A few hours later... a dead chick washed up on the opposite side of the lake;  someone did the difficult job of collecting it and calling the loon committee who came to pick it up.  The initial exam indicated bruising on the upper neck, which is consistent with it being grabbed by an adult loon, but the definitve cause of death won't be known until a necropsy is performed, either at UNH or Tufts University.

This sad story - especially considering how hard so many people work to restore loon populations in New England - is just another reminder of how harsh nature is it.  The instinct to survive and to propagate ones own genes is formidable.  Loons will kill another family's chicks to favor the survival chances for their own offspring, even if they don't have any at the moment.

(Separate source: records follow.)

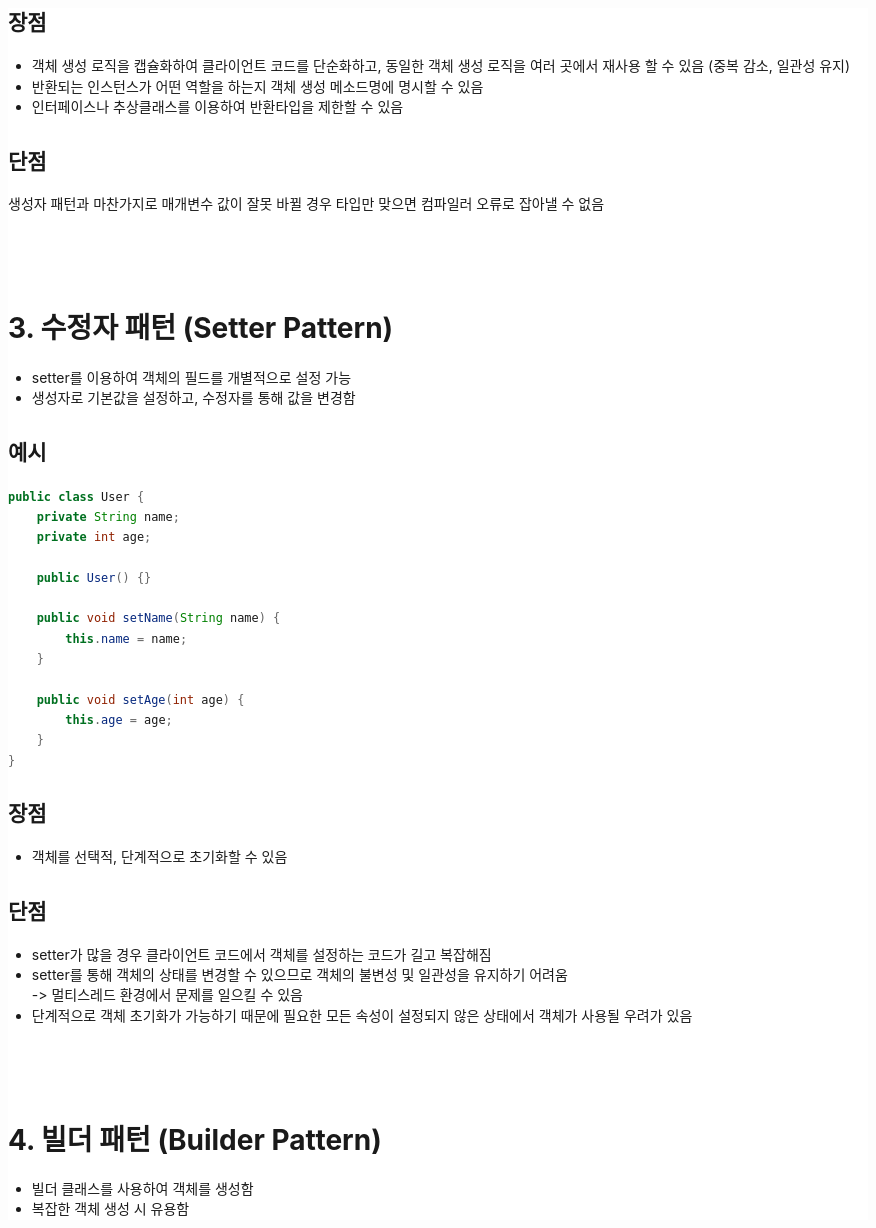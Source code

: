 ## 장점
- 객체 생성 로직을 캡슐화하여 클라이언트 코드를 단순화하고, 동일한 객체 생성 로직을 여러 곳에서 재사용 할 수 있음 (중복 감소, 일관성 유지)
- 반환되는 인스턴스가 어떤 역할을 하는지 객체 생성 메소드명에 명시할 수 있음
- 인터페이스나 추상클래스를 이용하여 반환타입을 제한할 수 있음

## 단점
생성자 패턴과 마찬가지로 매개변수 값이 잘못 바뀔 경우 타입만 맞으면 컴파일러 오류로 잡아낼 수 없음

<br><br>

# 3. 수정자 패턴 (Setter Pattern)
- setter를 이용하여 객체의 필드를 개별적으로 설정 가능
- 생성자로 기본값을 설정하고, 수정자를 통해 값을 변경함

## 예시 
```java
public class User {
	private String name;
    private int age; 
    
    public User() {}

	public void setName(String name) {
    	this.name = name;
    }
    
    public void setAge(int age) {
    	this.age = age;
    }
}
```

## 장점
- 객체를 선택적, 단계적으로 초기화할 수 있음

## 단점
- setter가 많을 경우 클라이언트 코드에서 객체를 설정하는 코드가 길고 복잡해짐
- setter를 통해 객체의 상태를 변경할 수 있으므로 객체의 불변성 및 일관성을 유지하기 어려움<br>
-> 멀티스레드 환경에서 문제를 일으킬 수 있음
- 단계적으로 객체 초기화가 가능하기 때문에 필요한 모든 속성이 설정되지 않은 상태에서 객체가 사용될 우려가 있음

<br><br>

# 4. 빌더 패턴 (Builder Pattern)
- 빌더 클래스를 사용하여 객체를 생성함
- 복잡한 객체 생성 시 유용함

I think I've mentioned that we've had a third, lone loon on the lake for most of the summer, and it was here this week as well.  The morning after the attack it was right in front of our house, so I went down to speak with it.
Is this the culprit?

I told it to look me in the eye and tell me it wasn't the culprit, but it avoided eye contact, so I just don't know what to think.  I've decided that, unlike Roger Goodell, I'll give it the benefit of the doubt and assume it's innocent until proven otherwise.  I'd hate to think we have a killer on the lake!  (But either way, I can't hold it's natural instincts against it....)

So we will watch our one chick and know that its chances for survival are even better now that the parents can give it their undivided attention, but there are still risks aplenty, from eagles to lead fishing tackle to speeding boats.

On a much happier note, the 6th Annual Lake Wicwas Paddle Regatta was held this Saturday, generously hosted by the Caldwell family.
Part of the Wicwas fleet

It was another fabulous day, with perfect weather, delicious food, and great fun by all.

Our host and chef extraordinaire!

The paddle included a short trip to three locations to pick up secret cards with prizes for different combinations of cards.  The attendance was high and included a wide variety of paddle craft, including for the first time, a stand-up-paddle board!

But of course, the barbeque and visiting with friends and neighbors was the highlight of the event.

If you missed it, fear not, next year's event will be just as grand.

I can't end without showing at least one wildlife picture - I saw several of these tiny amphibians this week;  I think they are toads that have just emerged from their watery childhood as tadpoles.  I wonder how many of these little guys will make it past the hundreds of hungry predators on their way to adulthood.